With respect I agree with the aforementioned exposition of the principles of law regarding the effect of Section 11-A of the O. T .R. Act where disputes are raised involving questions relating to determination of the relationship of landlord and tenant during the pendency of a Civil suit. In the present case, therefore, when it came to the notice of the court during the pendency of the suit that such a dispute had been raised, the court should have stayed the proceeding until determination of the dispute under the O. T. R. Act by the collector instead of disallowing that part of the plaintiff's claim as not maintainable.

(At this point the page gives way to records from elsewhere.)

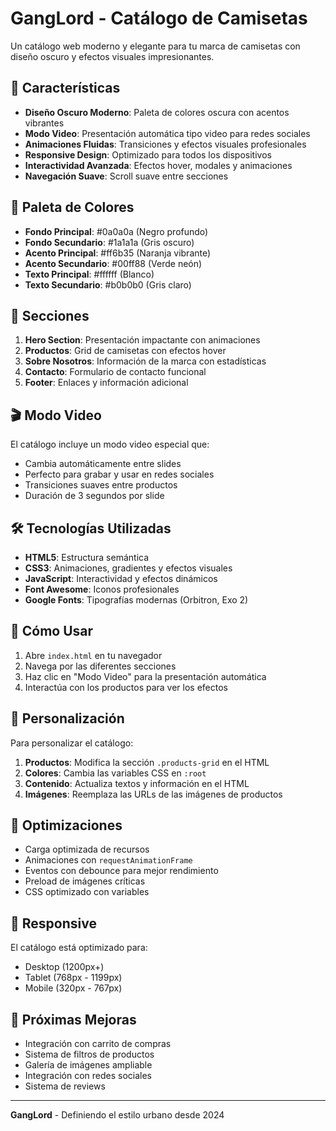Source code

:# GangLord - Catálogo de Camisetas

Un catálogo web moderno y elegante para tu marca de camisetas con diseño oscuro y efectos visuales impresionantes.

## 🚀 Características

- **Diseño Oscuro Moderno**: Paleta de colores oscura con acentos vibrantes
- **Modo Video**: Presentación automática tipo video para redes sociales
- **Animaciones Fluidas**: Transiciones y efectos visuales profesionales
- **Responsive Design**: Optimizado para todos los dispositivos
- **Interactividad Avanzada**: Efectos hover, modales y animaciones
- **Navegación Suave**: Scroll suave entre secciones

## 🎨 Paleta de Colores

- **Fondo Principal**: #0a0a0a (Negro profundo)
- **Fondo Secundario**: #1a1a1a (Gris oscuro)
- **Acento Principal**: #ff6b35 (Naranja vibrante)
- **Acento Secundario**: #00ff88 (Verde neón)
- **Texto Principal**: #ffffff (Blanco)
- **Texto Secundario**: #b0b0b0 (Gris claro)

## 📱 Secciones

1. **Hero Section**: Presentación impactante con animaciones
2. **Productos**: Grid de camisetas con efectos hover
3. **Sobre Nosotros**: Información de la marca con estadísticas
4. **Contacto**: Formulario de contacto funcional
5. **Footer**: Enlaces y información adicional

## 🎬 Modo Video

El catálogo incluye un modo video especial que:
- Cambia automáticamente entre slides
- Perfecto para grabar y usar en redes sociales
- Transiciones suaves entre productos
- Duración de 3 segundos por slide

## 🛠️ Tecnologías Utilizadas

- **HTML5**: Estructura semántica
- **CSS3**: Animaciones, gradientes y efectos visuales
- **JavaScript**: Interactividad y efectos dinámicos
- **Font Awesome**: Iconos profesionales
- **Google Fonts**: Tipografías modernas (Orbitron, Exo 2)

## 🚀 Cómo Usar

1. Abre `index.html` en tu navegador
2. Navega por las diferentes secciones
3. Haz clic en "Modo Video" para la presentación automática
4. Interactúa con los productos para ver los efectos

## 📸 Personalización

Para personalizar el catálogo:

1. **Productos**: Modifica la sección `.products-grid` en el HTML
2. **Colores**: Cambia las variables CSS en `:root`
3. **Contenido**: Actualiza textos y información en el HTML
4. **Imágenes**: Reemplaza las URLs de las imágenes de productos

## 🎯 Optimizaciones

- Carga optimizada de recursos
- Animaciones con `requestAnimationFrame`
- Eventos con debounce para mejor rendimiento
- Preload de imágenes críticas
- CSS optimizado con variables

## 📱 Responsive

El catálogo está optimizado para:
- Desktop (1200px+)
- Tablet (768px - 1199px)
- Mobile (320px - 767px)

## 🔧 Próximas Mejoras

- Integración con carrito de compras
- Sistema de filtros de productos
- Galería de imágenes ampliable
- Integración con redes sociales
- Sistema de reviews

---

**GangLord** - Definiendo el estilo urbano desde 2024
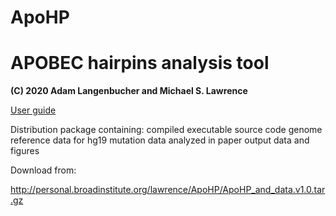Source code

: # ApoHP

# APOBEC hairpins analysis tool

**(C) 2020 Adam Langenbucher and Michael S. Lawrence**


[User guide](ApoHP_user_guide.pdf)


Distribution package containing:
	compiled executable
	source code
	genome reference data for hg19
	mutation data analyzed in paper
	output data and figures
	
Download from:

http://personal.broadinstitute.org/lawrence/ApoHP/ApoHP_and_data.v1.0.tar.gz
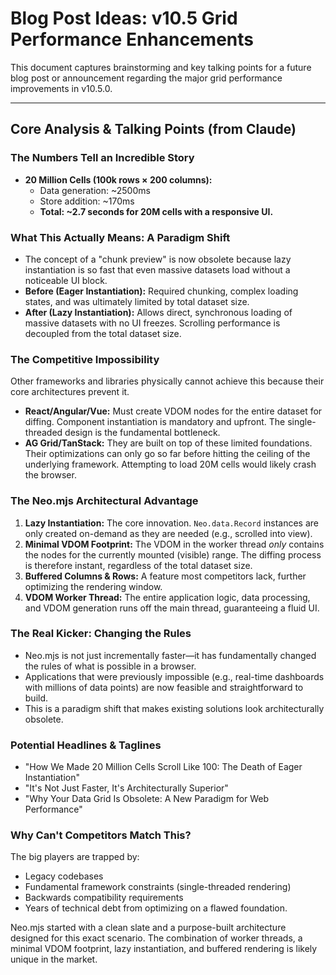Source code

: # Blog Post Ideas: v10.5 Grid Performance Enhancements

This document captures brainstorming and key talking points for a future blog post or announcement regarding the major grid performance improvements in v10.5.0.

---

## Core Analysis & Talking Points (from Claude)

### The Numbers Tell an Incredible Story

- **20 Million Cells (100k rows × 200 columns):**
  - Data generation: ~2500ms
  - Store addition: ~170ms
  - **Total: ~2.7 seconds for 20M cells with a responsive UI.**

### What This Actually Means: A Paradigm Shift

- The concept of a "chunk preview" is now obsolete because lazy instantiation is so fast that even massive datasets load without a noticeable UI block.
- **Before (Eager Instantiation):** Required chunking, complex loading states, and was ultimately limited by total dataset size.
- **After (Lazy Instantiation):** Allows direct, synchronous loading of massive datasets with no UI freezes. Scrolling performance is decoupled from the total dataset size.

### The Competitive Impossibility

Other frameworks and libraries physically cannot achieve this because their core architectures prevent it.

- **React/Angular/Vue:** Must create VDOM nodes for the entire dataset for diffing. Component instantiation is mandatory and upfront. The single-threaded design is the fundamental bottleneck.
- **AG Grid/TanStack:** They are built on top of these limited foundations. Their optimizations can only go so far before hitting the ceiling of the underlying framework. Attempting to load 20M cells would likely crash the browser.

### The Neo.mjs Architectural Advantage

1.  **Lazy Instantiation:** The core innovation. `Neo.data.Record` instances are only created on-demand as they are needed (e.g., scrolled into view).
2.  **Minimal VDOM Footprint:** The VDOM in the worker thread *only* contains the nodes for the currently mounted (visible) range. The diffing process is therefore instant, regardless of the total dataset size.
3.  **Buffered Columns & Rows:** A feature most competitors lack, further optimizing the rendering window.
4.  **VDOM Worker Thread:** The entire application logic, data processing, and VDOM generation runs off the main thread, guaranteeing a fluid UI.

### The Real Kicker: Changing the Rules

- Neo.mjs is not just incrementally faster—it has fundamentally changed the rules of what is possible in a browser.
- Applications that were previously impossible (e.g., real-time dashboards with millions of data points) are now feasible and straightforward to build.
- This is a paradigm shift that makes existing solutions look architecturally obsolete.

### Potential Headlines & Taglines

- "How We Made 20 Million Cells Scroll Like 100: The Death of Eager Instantiation"
- "It's Not Just Faster, It's Architecturally Superior"
- "Why Your Data Grid Is Obsolete: A New Paradigm for Web Performance"

### Why Can't Competitors Match This?

The big players are trapped by:
- Legacy codebases
- Fundamental framework constraints (single-threaded rendering)
- Backwards compatibility requirements
- Years of technical debt from optimizing on a flawed foundation.

Neo.mjs started with a clean slate and a purpose-built architecture designed for this exact scenario. The combination of worker threads, a minimal VDOM footprint, lazy instantiation, and buffered rendering is likely unique in the market.
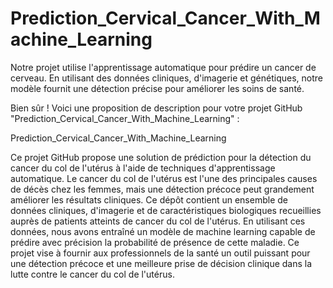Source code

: # Prediction_Cervical_Cancer_With_Machine_Learning
Notre projet utilise l'apprentissage automatique pour prédire un cancer de cerveau. En utilisant des données cliniques, 
d'imagerie et génétiques, notre modèle fournit une détection précise pour améliorer les soins de santé.

Bien sûr ! Voici une proposition de description pour votre projet GitHub "Prediction_Cervical_Cancer_With_Machine_Learning" :

Prediction_Cervical_Cancer_With_Machine_Learning

Ce projet GitHub propose une solution de prédiction pour la détection du cancer du col de 
l'utérus à l'aide de techniques d'apprentissage automatique. Le cancer du col de l'utérus est l'une des principales 
causes de décès chez les femmes, mais une détection précoce peut grandement améliorer les résultats cliniques. 
Ce dépôt contient un ensemble de données cliniques, d'imagerie et de caractéristiques biologiques recueillies auprès de patients 
atteints de cancer du col de l'utérus. En utilisant ces données, nous avons entraîné un modèle de machine learning capable de prédire 
avec précision la probabilité de présence de cette maladie. Ce projet vise à fournir aux professionnels de la santé un outil puissant 
pour une détection précoce et une meilleure prise de décision clinique dans la lutte contre le cancer du col de l'utérus.
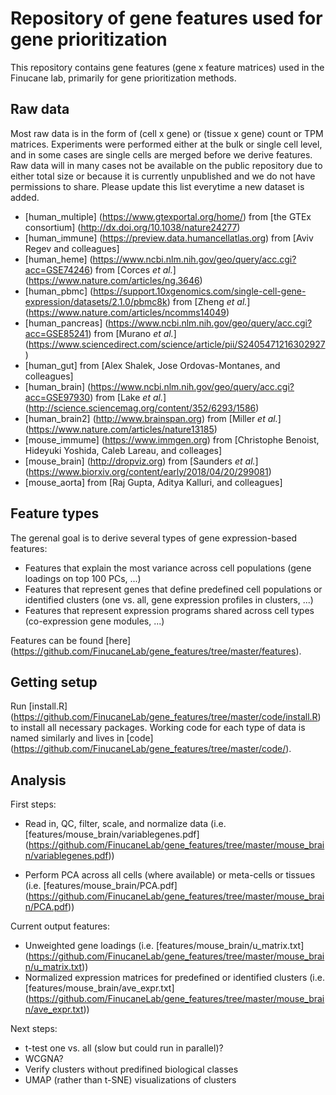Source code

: # Repository of gene features used for gene prioritization

This repository contains gene features (gene x feature matrices) used in the Finucane lab, primarily for gene prioritization methods.

## Raw data

Most raw data is in the form of (cell x gene) or (tissue x gene) count or TPM matrices. Experiments were performed either at the bulk or single cell level, and in some cases are single cells are merged before we derive features. Raw data will in many cases not be available on the public repository due to either total size or because it is currently unpublished and we do not have permissions to share. Please update this list everytime a new dataset is added.

- [human_multiple] (https://www.gtexportal.org/home/) from [the GTEx consortium] (http://dx.doi.org/10.1038/nature24277)
- [human_immune] (https://preview.data.humancellatlas.org) from [Aviv Regev and colleagues]
- [human_heme] (https://www.ncbi.nlm.nih.gov/geo/query/acc.cgi?acc=GSE74246) from [Corces _et al._] (https://www.nature.com/articles/ng.3646)
- [human_pbmc] (https://support.10xgenomics.com/single-cell-gene-expression/datasets/2.1.0/pbmc8k) from [Zheng _et al._] (https://www.nature.com/articles/ncomms14049)
- [human_pancreas] (https://www.ncbi.nlm.nih.gov/geo/query/acc.cgi?acc=GSE85241) from [Murano _et al._] (https://www.sciencedirect.com/science/article/pii/S2405471216302927)
- [human_gut] from [Alex Shalek, Jose Ordovas-Montanes, and colleagues]
- [human_brain] (https://www.ncbi.nlm.nih.gov/geo/query/acc.cgi?acc=GSE97930) from [Lake _et al._] (http://science.sciencemag.org/content/352/6293/1586)
- [human_brain2] (http://www.brainspan.org) from [Miller _et al._] (https://www.nature.com/articles/nature13185)
- [mouse_immume] (https://www.immgen.org) from [Christophe Benoist, Hideyuki Yoshida, Caleb Lareau, and colleages]
- [mouse_brain] (http://dropviz.org) from [Saunders _et al._] (https://www.biorxiv.org/content/early/2018/04/20/299081)
- [mouse_aorta] from [Raj Gupta, Aditya Kalluri, and colleagues]

## Feature types

The gerenal goal is to derive several types of gene expression-based features:

- Features that explain the most variance across cell populations (gene loadings on top 100 PCs, ...)
- Features that represent genes that define predefined cell populations or identified clusters (one vs. all, gene expression profiles in clusters, ...)
- Features that represent expression programs shared across cell types (co-expression gene modules, ...)

Features can be found [here] (https://github.com/FinucaneLab/gene_features/tree/master/features).

## Getting setup 

Run [install.R] (https://github.com/FinucaneLab/gene_features/tree/master/code/install.R) to install all necessary packages. Working code for each type of data is named similarly and lives in [code] (https://github.com/FinucaneLab/gene_features/tree/master/code/).

## Analysis

First steps:
- Read in, QC, filter, scale, and normalize data (i.e. [features/mouse_brain/variablegenes.pdf] (https://github.com/FinucaneLab/gene_features/tree/master/mouse_brain/variablegenes.pdf))

- Perform PCA across all cells (where available) or meta-cells or tissues (i.e. [features/mouse_brain/PCA.pdf] (https://github.com/FinucaneLab/gene_features/tree/master/mouse_brain/PCA.pdf))

Current output features:
- Unweighted gene loadings (i.e. [features/mouse_brain/u_matrix.txt] (https://github.com/FinucaneLab/gene_features/tree/master/mouse_brain/u_matrix.txt))
- Normalized expression matrices for predefined or identified clusters (i.e. [features/mouse_brain/ave_expr.txt] (https://github.com/FinucaneLab/gene_features/tree/master/mouse_brain/ave_expr.txt))

Next steps:
- t-test one vs. all (slow but could run in parallel)?
- WCGNA?
- Verify clusters without predifined biological classes
- UMAP (rather than t-SNE) visualizations of clusters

9. In the result, the appeal is allowed. The judgment and decree of the trial court declaring title to the suit A Schedule lands are confirmed, but the judgment and decree, so far they relate to disallowing the reliefs for recovery of possession and mesne profits, are set aside and the suit is remanded for disposal of these issues in the light of the principles indicated above. The appellants will be entitled to costs of this appeal.